Wish they were at a shelter like mine; it has a no kill policy. All shelters should be like that. If there wasn't such a quick deadline to adopt them, more people would be able to help. Doesn't sound like they have really been there for long.


----------



## Emma&Tilly (May 15, 2005)

That is ridiculous that they would put a mum and all her pups down so quickly, she is beautiful..wouldn't be in a rescue 2 seconds over here! Wish I could help!!


----------



## paula bedard (Feb 5, 2008)

I sent this to the woman my son rescued his pup from. She's in Arkansas but has placed pups up and down the East Coast. I'll post it on my FB page too.


----------



## coppers-mom (Jan 9, 2009)

They are near atlanta - 150ish miles from me. I'll pull them if anyone can foster or finds a rescue.

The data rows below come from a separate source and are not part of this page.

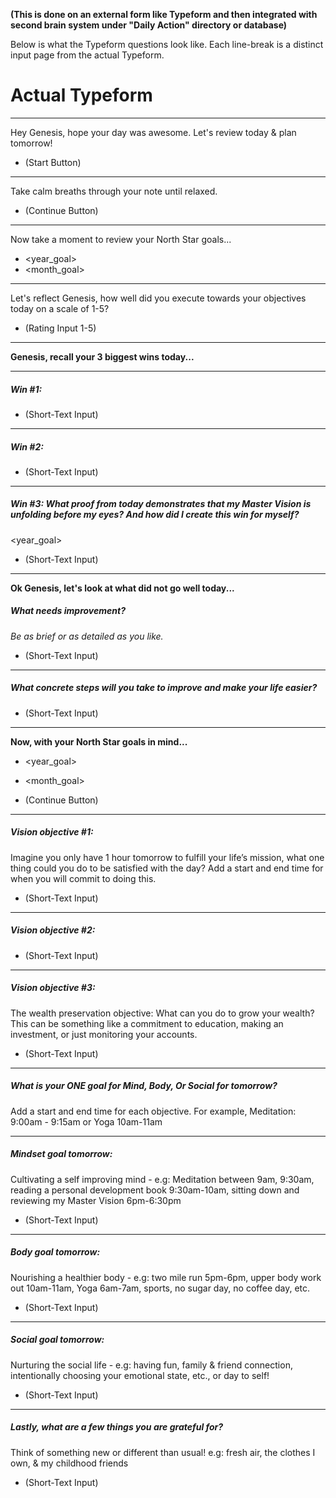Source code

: **(This is done on an external form like Typeform and then integrated with second brain system under "Daily Action" directory or database)**

Below is what the Typeform questions look like. Each line-break is a distinct input page from the actual Typeform.

# Actual Typeform

---

Hey Genesis, hope your day was awesome.
Let's review today & plan tomorrow!
- (Start Button)

---

Take calm breaths through your note until relaxed.
- (Continue Button)

---
Now take a moment to review your North Star goals...
- <year_goal>
- <month_goal>

---
Let's reflect Genesis, how well did you execute towards your objectives today on a scale of 1-5?
- (Rating Input 1-5)


---

**Genesis, recall your 3 biggest wins today...**

---

##### Win #1:
- (Short-Text Input)

---

##### Win #2:
- (Short-Text Input)

---

##### Win #3: What proof from today demonstrates that my Master Vision is unfolding before my eyes? And how did I create this win for myself?
<year_goal>

- (Short-Text Input)

---

**Ok Genesis, let's look at what did not go well today...**

##### What needs improvement?
*Be as brief or as detailed as you like.*

- (Short-Text Input)

---

##### What concrete steps will you take to improve and make your life easier?
- (Short-Text Input)

---

**Now, with your North Star goals in mind...**
- <year_goal>
- <month_goal>

- (Continue Button)

---

##### Vision objective #1:
Imagine you only have 1 hour tomorrow to fulfill your life’s mission, what one thing could you do to be satisfied with the day? Add a start and end time for when you will commit to doing this.

- (Short-Text Input)

---

##### Vision objective #2:
- (Short-Text Input)

---

##### Vision objective #3:
The wealth preservation objective: What can you do to grow your wealth? This can be something like a commitment to education, making an investment, or just monitoring your accounts.

- (Short-Text Input)

---

##### What is your ONE goal for Mind, Body, Or Social for tomorrow?
Add a start and end time for each objective. For example, Meditation: 9:00am - 9:15am or Yoga 10am-11am

---

##### Mindset goal tomorrow:
Cultivating a self improving mind - e.g: Meditation between 9am, 9:30am, reading a personal development book 9:30am-10am, sitting down and reviewing my Master Vision 6pm-6:30pm

- (Short-Text Input)

---

##### Body goal tomorrow:
Nourishing a healthier body - e.g: two mile run 5pm-6pm, upper body work out 10am-11am, Yoga 6am-7am, sports, no sugar day, no coffee day, etc.

- (Short-Text Input)

---

##### Social goal tomorrow: 
Nurturing the social life - e.g: having fun, family & friend connection, intentionally choosing your emotional state, etc., or day to self!

- (Short-Text Input)

---

##### Lastly, what are a few things you are grateful for?
Think of something new or different than usual! e.g: fresh air, the clothes I own, & my childhood friends

- (Short-Text Input)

mama is soooooo cute and the pups are too.


----------



## C's Mom (Dec 7, 2009)

Penny & Maggie's Mom said:


> Bumping up... sure hope someone can save this mom and pups. The thought of them all being put down is nauseating.


My thoughts exactly. Keeping fingers crossed that they get rescued/adoped out of there soon.


----------



## Spartan Mom (Jun 18, 2009)

Based on a post on SGD forums, I *think* this little family will be safe - no confirmation, though.

The person who posts for Floyd posted a plea this morning for a Mountain Cur mom and pups, saying that there were two moms with pups at Floyd, and Mountain Cur had no offers while the other one had several. I thinking "the other one" must be the "mini-golden".

So - looks like good news - I'll update if I find out anything more.


----------



## FinnTastic (Apr 20, 2009)

I checked Petfinder and they are still posted on there.


----------



## FinnTastic (Apr 20, 2009)

Spartan Mom - Did you get any updates?


----------



## CrystalG (Aug 12, 2009)

I just seen this now....it makes me sick just thinking about this. Poor mom and pups. Any word on if they are okay?


----------



## 3SweetGoldens (Feb 28, 2007)

I am so praying this "adorable' family will be adopted and saved by a loving family! Please keep us updated....if anyone hears anything. There must be some other no kill shelter near by, that would be willing to take them in. It makes me just SICK, the thought of them being put to sleep.


----------



## Spartan Mom (Jun 18, 2009)

They are not in the current "urgent" post for Floyd, so I'm still thinking that they are safe. I will ask my contact in GA tomorrow - she's the one who asked me to post them.


----------



## Spartan Mom (Jun 18, 2009)

Just saw this on the Lab Board - posted by my contact in GA:

golden x mom and her pups have rescue, & will be pulled tomorrow all together


----------